_Data excerpts_
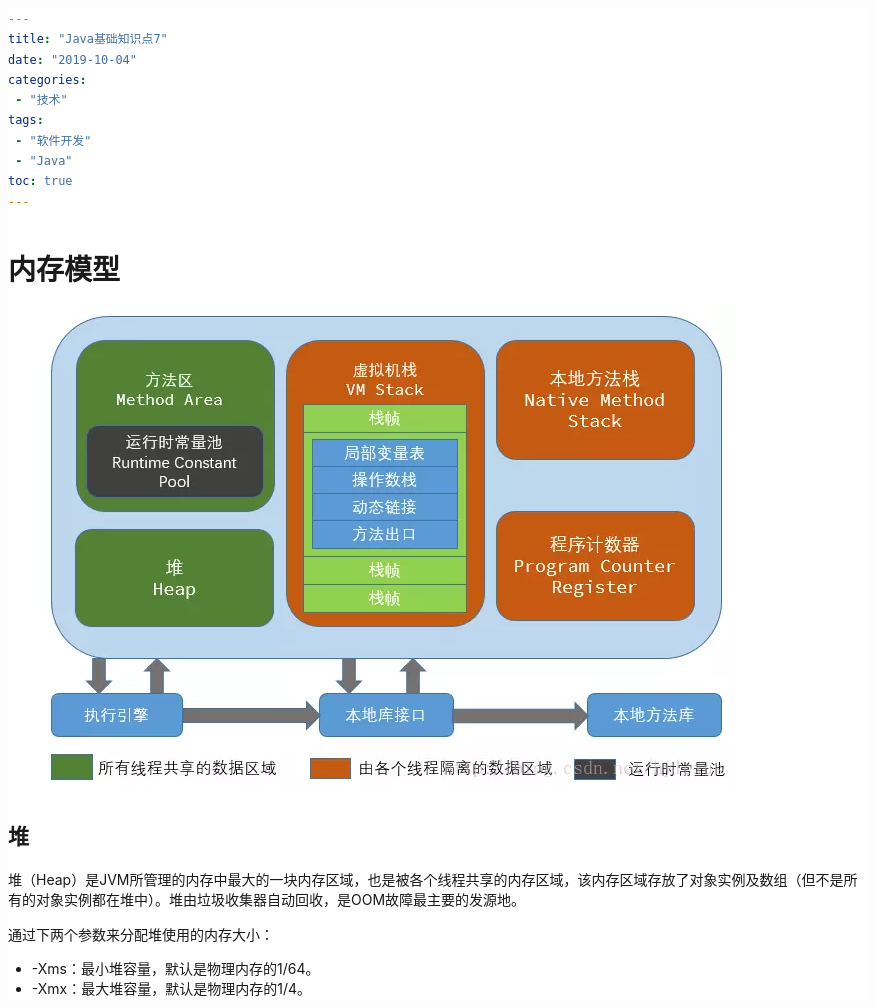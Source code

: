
 ```yaml
---
title: "Java基础知识点7"
date: "2019-10-04"
categories:
 - "技术"
tags:
 - "软件开发"
 - "Java"
toc: true
---
```


# 内存模型

![java_memory3.png](/images/java/java_memory3.webp)

## 堆

堆（Heap）是JVM所管理的内存中最大的一块内存区域，也是被各个线程共享的内存区域，该内存区域存放了对象实例及数组（但不是所有的对象实例都在堆中）。堆由垃圾收集器自动回收，是OOM故障最主要的发源地。

通过下两个参数来分配堆使用的内存大小：

 - -Xms：最小堆容量，默认是物理内存的1/64。
 - -Xmx：最大堆容量，默认是物理内存的1/4。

_What to do_
If an entry holds an image, omit that image and print the remainder exactly as it stands.

_Exercise answer_
Source code

:
 ```yaml
---
title: "Java基础知识点7"
date: "2019-10-04"
categories:
 - "技术"
tags:
 - "软件开发"
 - "Java"
toc: true
---
```


# 内存模型

![java_memory3.png](/images/java/java_memory3.webp)

## 堆

堆（Heap）是JVM所管理的内存中最大的一块内存区域，也是被各个线程共享的内存区域，该内存区域存放了对象实例及数组（但不是所有的对象实例都在堆中）。堆由垃圾收集器自动回收，是OOM故障最主要的发源地。

通过下两个参数来分配堆使用的内存大小：

 - -Xms：最小堆容量，默认是物理内存的1/64。
 - -Xmx：最大堆容量，默认是物理内存的1/4。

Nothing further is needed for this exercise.